TrackSOM: Mapping immune response dynamics through clustering of time-course cytometry data
Givanna H Putri1,2, Jonathan Chung3,4, Davis N Edwards3,5
1School of Computer Science, The University of Sydney, Sydney, New South Wales, Australia.
Insights
TrackSOM is a new method to track immune cell changes during disease. It helps understand immune responses, like in West Nile Virus infection, revealing cell dynamics linked to disease severity.
Area of Science:
- Immunology
- Computational Biology
- Bioinformatics
Background:
- Understanding immune cell dynamics is crucial for studying disease pathogenesis and developing interventions.
- Cytometry datasets provide valuable information on immune cell populations but analyzing their temporal changes is challenging.
Purpose of the Study:
- To introduce TrackSOM, a novel computational method for delineating and tracking immune cell population dynamics in cytometry data over time or disease course.
- To demonstrate the utility of TrackSOM in analyzing the immune response to West Nile Virus infection in a mouse model.
Main Methods:
- TrackSOM, a user-friendly computational tool with minimal parameters, was developed for analyzing cytometry data.
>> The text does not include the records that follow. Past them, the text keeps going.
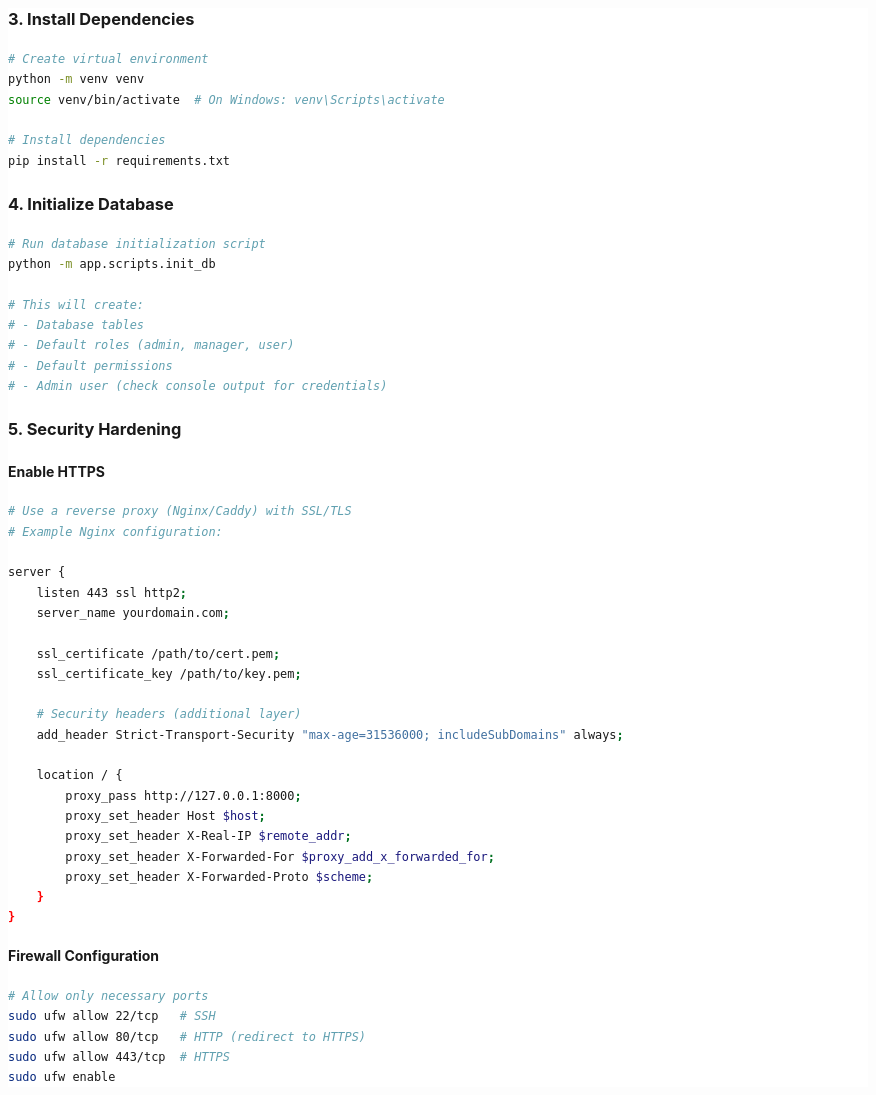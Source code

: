 ### 3. Install Dependencies

```bash
# Create virtual environment
python -m venv venv
source venv/bin/activate  # On Windows: venv\Scripts\activate

# Install dependencies
pip install -r requirements.txt
```

### 4. Initialize Database

```bash
# Run database initialization script
python -m app.scripts.init_db

# This will create:
# - Database tables
# - Default roles (admin, manager, user)
# - Default permissions
# - Admin user (check console output for credentials)
```

### 5. Security Hardening

#### Enable HTTPS
```bash
# Use a reverse proxy (Nginx/Caddy) with SSL/TLS
# Example Nginx configuration:

server {
    listen 443 ssl http2;
    server_name yourdomain.com;
    
    ssl_certificate /path/to/cert.pem;
    ssl_certificate_key /path/to/key.pem;
    
    # Security headers (additional layer)
    add_header Strict-Transport-Security "max-age=31536000; includeSubDomains" always;
    
    location / {
        proxy_pass http://127.0.0.1:8000;
        proxy_set_header Host $host;
        proxy_set_header X-Real-IP $remote_addr;
        proxy_set_header X-Forwarded-For $proxy_add_x_forwarded_for;
        proxy_set_header X-Forwarded-Proto $scheme;
    }
}
```

#### Firewall Configuration
```bash
# Allow only necessary ports
sudo ufw allow 22/tcp   # SSH
sudo ufw allow 80/tcp   # HTTP (redirect to HTTPS)
sudo ufw allow 443/tcp  # HTTPS
sudo ufw enable
```
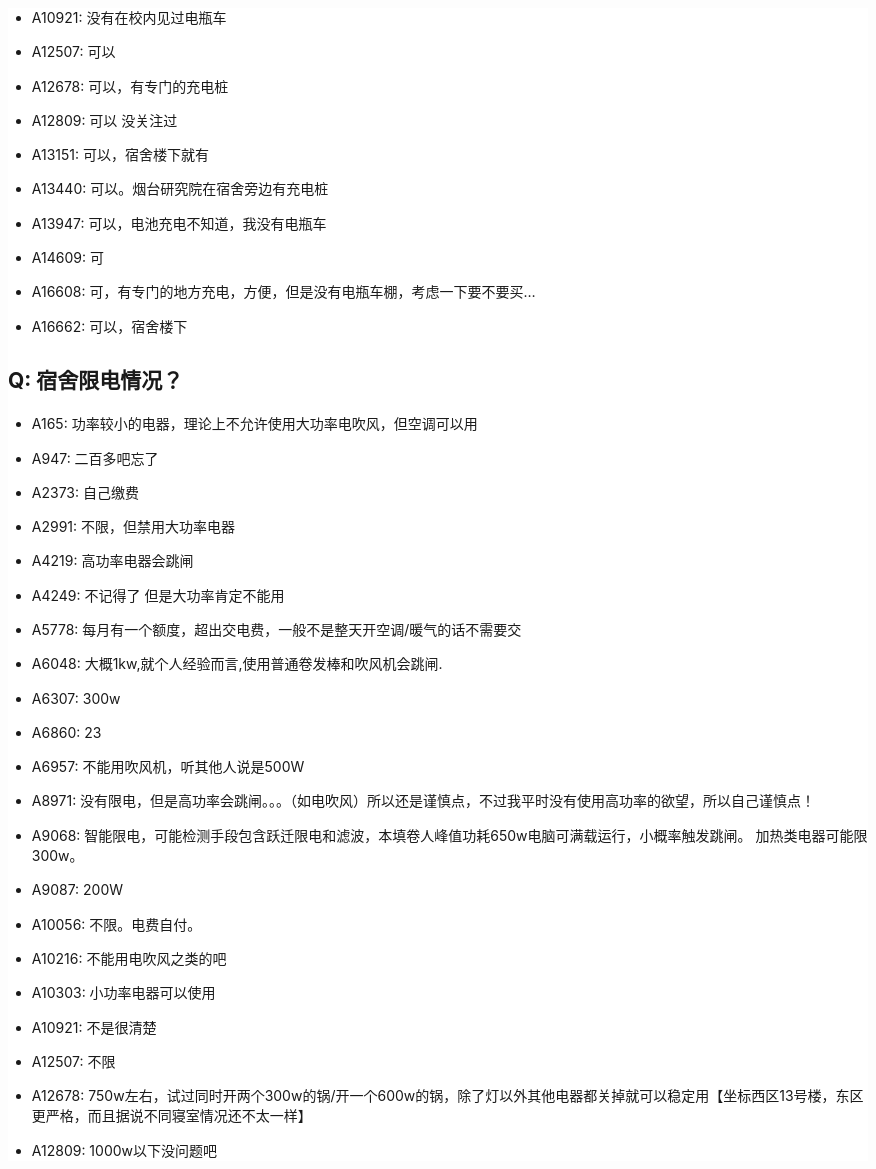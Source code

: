 - A10921: 没有在校内见过电瓶车

- A12507: 可以

- A12678: 可以，有专门的充电桩

- A12809: 可以 没关注过

- A13151: 可以，宿舍楼下就有

- A13440: 可以。烟台研究院在宿舍旁边有充电桩

- A13947: 可以，电池充电不知道，我没有电瓶车

- A14609: 可

- A16608: 可，有专门的地方充电，方便，但是没有电瓶车棚，考虑一下要不要买…

- A16662: 可以，宿舍楼下

## Q: 宿舍限电情况？

- A165: 功率较小的电器，理论上不允许使用大功率电吹风，但空调可以用

- A947: 二百多吧忘了

- A2373: 自己缴费

- A2991: 不限，但禁用大功率电器

- A4219: 高功率电器会跳闸

- A4249: 不记得了 但是大功率肯定不能用

- A5778: 每月有一个额度，超出交电费，一般不是整天开空调/暖气的话不需要交

- A6048: 大概1kw,就个人经验而言,使用普通卷发棒和吹风机会跳闸.

- A6307: 300w

- A6860: 23

- A6957: 不能用吹风机，听其他人说是500W

- A8971: 没有限电，但是高功率会跳闸。。。（如电吹风）所以还是谨慎点，不过我平时没有使用高功率的欲望，所以自己谨慎点！

- A9068: 智能限电，可能检测手段包含跃迁限电和滤波，本填卷人峰值功耗650w电脑可满载运行，小概率触发跳闸。
加热类电器可能限300w。

- A9087: 200W

- A10056: 不限。电费自付。

- A10216: 不能用电吹风之类的吧

- A10303: 小功率电器可以使用

- A10921: 不是很清楚

- A12507: 不限

- A12678: 750w左右，试过同时开两个300w的锅/开一个600w的锅，除了灯以外其他电器都关掉就可以稳定用【坐标西区13号楼，东区更严格，而且据说不同寝室情况还不太一样】

- A12809: 1000w以下没问题吧
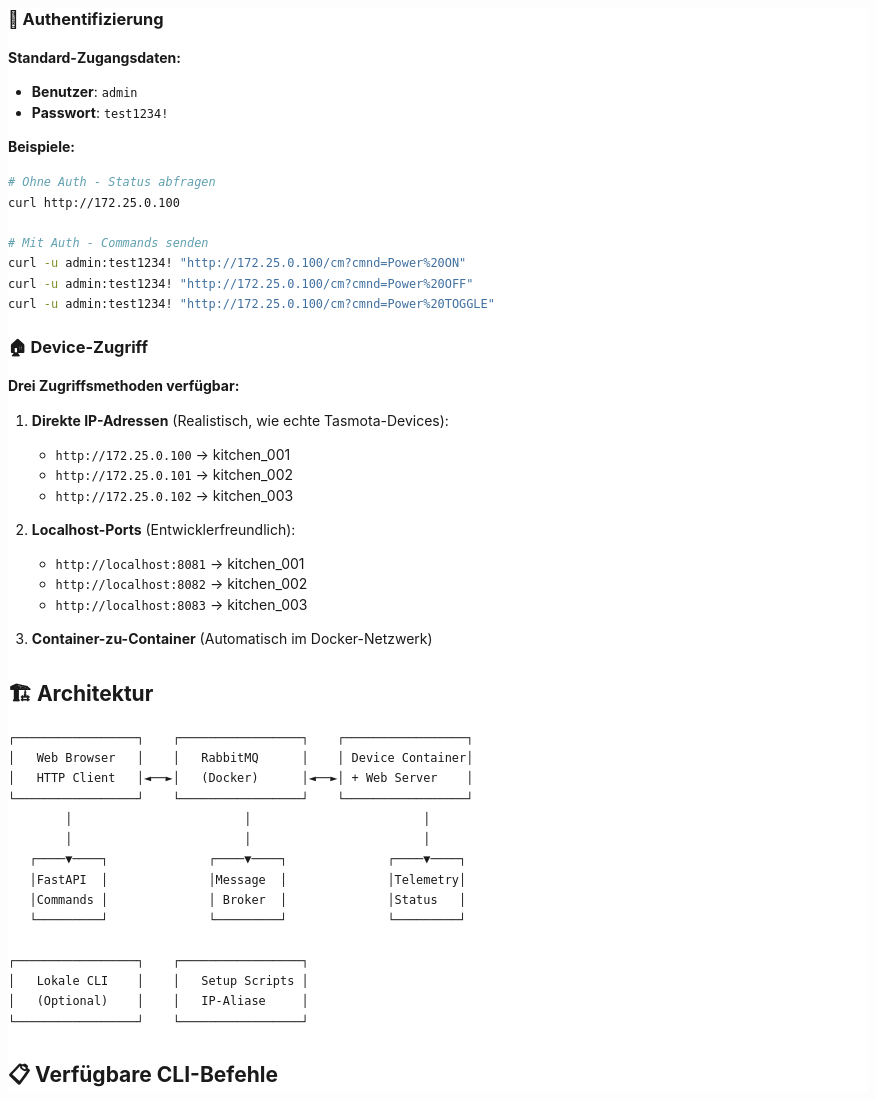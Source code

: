 ### 🔐 Authentifizierung

**Standard-Zugangsdaten:**
- **Benutzer**: `admin`
- **Passwort**: `test1234!`

**Beispiele:**
```bash
# Ohne Auth - Status abfragen
curl http://172.25.0.100

# Mit Auth - Commands senden
curl -u admin:test1234! "http://172.25.0.100/cm?cmnd=Power%20ON"
curl -u admin:test1234! "http://172.25.0.100/cm?cmnd=Power%20OFF"
curl -u admin:test1234! "http://172.25.0.100/cm?cmnd=Power%20TOGGLE"
```

### 🏠 Device-Zugriff

**Drei Zugriffsmethoden verfügbar:**

1. **Direkte IP-Adressen** (Realistisch, wie echte Tasmota-Devices):
   - `http://172.25.0.100` → kitchen_001
   - `http://172.25.0.101` → kitchen_002  
   - `http://172.25.0.102` → kitchen_003

2. **Localhost-Ports** (Entwicklerfreundlich):
   - `http://localhost:8081` → kitchen_001
   - `http://localhost:8082` → kitchen_002
   - `http://localhost:8083` → kitchen_003

3. **Container-zu-Container** (Automatisch im Docker-Netzwerk)

## 🏗️ Architektur

```
┌─────────────────┐    ┌─────────────────┐    ┌─────────────────┐
│   Web Browser   │    │   RabbitMQ      │    │ Device Container│
│   HTTP Client   │◄──►│   (Docker)      │◄──►│ + Web Server    │
└─────────────────┘    └─────────────────┘    └─────────────────┘
        │                        │                        │
        │                        │                        │
   ┌────▼────┐              ┌────▼────┐              ┌────▼────┐
   │FastAPI  │              │Message  │              │Telemetry│
   │Commands │              │ Broker  │              │Status   │
   └─────────┘              └─────────┘              └─────────┘

┌─────────────────┐    ┌─────────────────┐
│   Lokale CLI    │    │   Setup Scripts │
│   (Optional)    │    │   IP-Aliase     │
└─────────────────┘    └─────────────────┘
```

## 📋 Verfügbare CLI-Befehle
- The method was applied to mouse models of West Nile Virus infection to map immune cell kinetics.
Main Results:
- TrackSOM successfully delineated heterogeneous immune cell subpopulations and tracked their functional evolution during West Nile Virus infection.
- The method revealed correlations between immune cell dynamics and disease severity.
Conclusions:
- TrackSOM provides an integrative and dynamic overview of immune system kinetics during disease progression and resolution.
- This method facilitates the elucidation of immunopathogenesis and aids in the development of targeted immunotherapies.
Abstract:
Mapping the dynamics of immune cell populations over time or disease-course is key to understanding immunopathogenesis and devising putative interventions. We present TrackSOM, a novel method for delineating cellular populations and tracking their development over a time- or disease-course cytometry datasets. We demonstrate TrackSOM-enabled elucidation of the immune response to West Nile Virus infection in mice, uncovering heterogeneous subpopulations of immune cells and relating their functional evolution to disease severity. TrackSOM is easy to use, encompasses few parameters, is quick to execute, and enables an integrative and dynamic overview of the immune system kinetics that underlie disease progression and/or resolution.